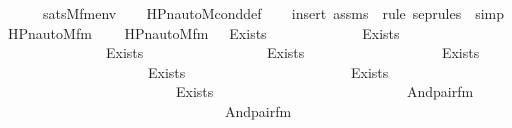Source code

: \begin{isabellebody}
\ \ \ \ \ {\isasymlongleftrightarrow}\ sats{\isacharparenleft}{\kern0pt}M{\isacharcomma}{\kern0pt}{\isacharquery}{\kern0pt}fm{\isacharparenleft}{\kern0pt}{}{\isacharcomma}{\kern0pt}{}{\isacharcomma}{\kern0pt}{}{\isacharparenright}{\kern0pt}{\isacharcomma}{\kern0pt}env{\isacharparenright}{\kern0pt}{\isachardoublequoteclose}\isanewline
%
\isadelimproof
\ \ %
\endisadelimproof
%
\isatagproof
{}\isamarkupfalse%
\ HPn{\isacharunderscore}{\kern0pt}auto{\isacharunderscore}{\kern0pt}M{\isacharunderscore}{\kern0pt}cond{\isacharunderscore}{\kern0pt}def\isanewline
\ \ \isamarkupfalse%
\ {\isacharparenleft}{\kern0pt}insert\ assms\ {\isacharsemicolon}{\kern0pt}\ {\isacharparenleft}{\kern0pt}rule\ sep{\isacharunderscore}{\kern0pt}rules\ {\isacharbar}{\kern0pt}\ simp{\isacharparenright}{\kern0pt}{\isacharplus}{\kern0pt}{\isacharparenright}{\kern0pt}%
\endisatagproof
{\isafoldproof}%
%
\isadelimproof
\isanewline
%
\endisadelimproof
\isanewline
{}\isamarkupfalse%
\isanewline
\isanewline
{}\isamarkupfalse%
\ HPn{\isacharunderscore}{\kern0pt}auto{\isacharunderscore}{\kern0pt}M{\isacharunderscore}{\kern0pt}fm\ \ \isanewline
\ \ {\isachardoublequoteopen}HPn{\isacharunderscore}{\kern0pt}auto{\isacharunderscore}{\kern0pt}M{\isacharunderscore}{\kern0pt}fm\ {\isacharequal}{\kern0pt}\ \ Exists\isanewline
\ \ \ \ \ \ \ \ \ \ \ \ \ {\isacharparenleft}{\kern0pt}Exists\isanewline
\ \ \ \ \ \ \ \ \ \ \ \ \ \ \ {\isacharparenleft}{\kern0pt}Exists\isanewline
\ \ \ \ \ \ \ \ \ \ \ \ \ \ \ \ \ {\isacharparenleft}{\kern0pt}Exists\isanewline
\ \ \ \ \ \ \ \ \ \ \ \ \ \ \ \ \ \ \ {\isacharparenleft}{\kern0pt}Exists\isanewline
\ \ \ \ \ \ \ \ \ \ \ \ \ \ \ \ \ \ \ \ \ {\isacharparenleft}{\kern0pt}Exists\isanewline
\ \ \ \ \ \ \ \ \ \ \ \ \ \ \ \ \ \ \ \ \ \ \ {\isacharparenleft}{\kern0pt}Exists\isanewline
\ \ \ \ \ \ \ \ \ \ \ \ \ \ \ \ \ \ \ \ \ \ \ \ \ {\isacharparenleft}{\kern0pt}Exists\isanewline
\ \ \ \ \ \ \ \ \ \ \ \ \ \ \ \ \ \ \ \ \ \ \ \ \ \ \ {\isacharparenleft}{\kern0pt}And{\isacharparenleft}{\kern0pt}pair{\isacharunderscore}{\kern0pt}fm{\isacharparenleft}{\kern0pt}{}{\isacharcomma}{\kern0pt}\ {}{\isacharcomma}{\kern0pt}\ {}{\isacharparenright}{\kern0pt}{\isacharcomma}{\kern0pt}\isanewline
\ \ \ \ \ \ \ \ \ \ \ \ \ \ \ \ \ \ \ \ \ \ \ \ \ \ \ \ \ \ \ \ And{\isacharparenleft}{\kern0pt}pair{\isacharunderscore}{\kern0pt}fm{\isacharparenleft}{\kern0pt}{}{\isacharcomma}{\kern0pt}\ {}{\isacharcomma}{\kern0pt}\ {}{\isacharparenright}{\kern0pt}{\isacharcomma}{\kern0pt}\isanewline

\end{isabellebody}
......
WORK INSTRUCTION: Search the data above for the word "isacharcomma", then gather each line in which it appears.

SOLUTION FOR THIS PROBLEM:
\ \ \ \ \ {\isasymlongleftrightarrow}\ sats{\isacharparenleft}{\kern0pt}M{\isacharcomma}{\kern0pt}{\isacharquery}{\kern0pt}fm{\isacharparenleft}{\kern0pt}{}{\isacharcomma}{\kern0pt}{}{\isacharcomma}{\kern0pt}{}{\isacharparenright}{\kern0pt}{\isacharcomma}{\kern0pt}env{\isacharparenright}{\kern0pt}{\isachardoublequoteclose}\isanewline
\ \ \ \ \ \ \ \ \ \ \ \ \ \ \ \ \ \ \ \ \ \ \ \ \ \ \ {\isacharparenleft}{\kern0pt}And{\isacharparenleft}{\kern0pt}pair{\isacharunderscore}{\kern0pt}fm{\isacharparenleft}{\kern0pt}{}{\isacharcomma}{\kern0pt}\ {}{\isacharcomma}{\kern0pt}\ {}{\isacharparenright}{\kern0pt}{\isacharcomma}{\kern0pt}\isanewline
\ \ \ \ \ \ \ \ \ \ \ \ \ \ \ \ \ \ \ \ \ \ \ \ \ \ \ \ \ \ \ \ And{\isacharparenleft}{\kern0pt}pair{\isacharunderscore}{\kern0pt}fm{\isacharparenleft}{\kern0pt}{}{\isacharcomma}{\kern0pt}\ {}{\isacharcomma}{\kern0pt}\ {}{\isacharparenright}{\kern0pt}{\isacharcomma}{\kern0pt}\isanewline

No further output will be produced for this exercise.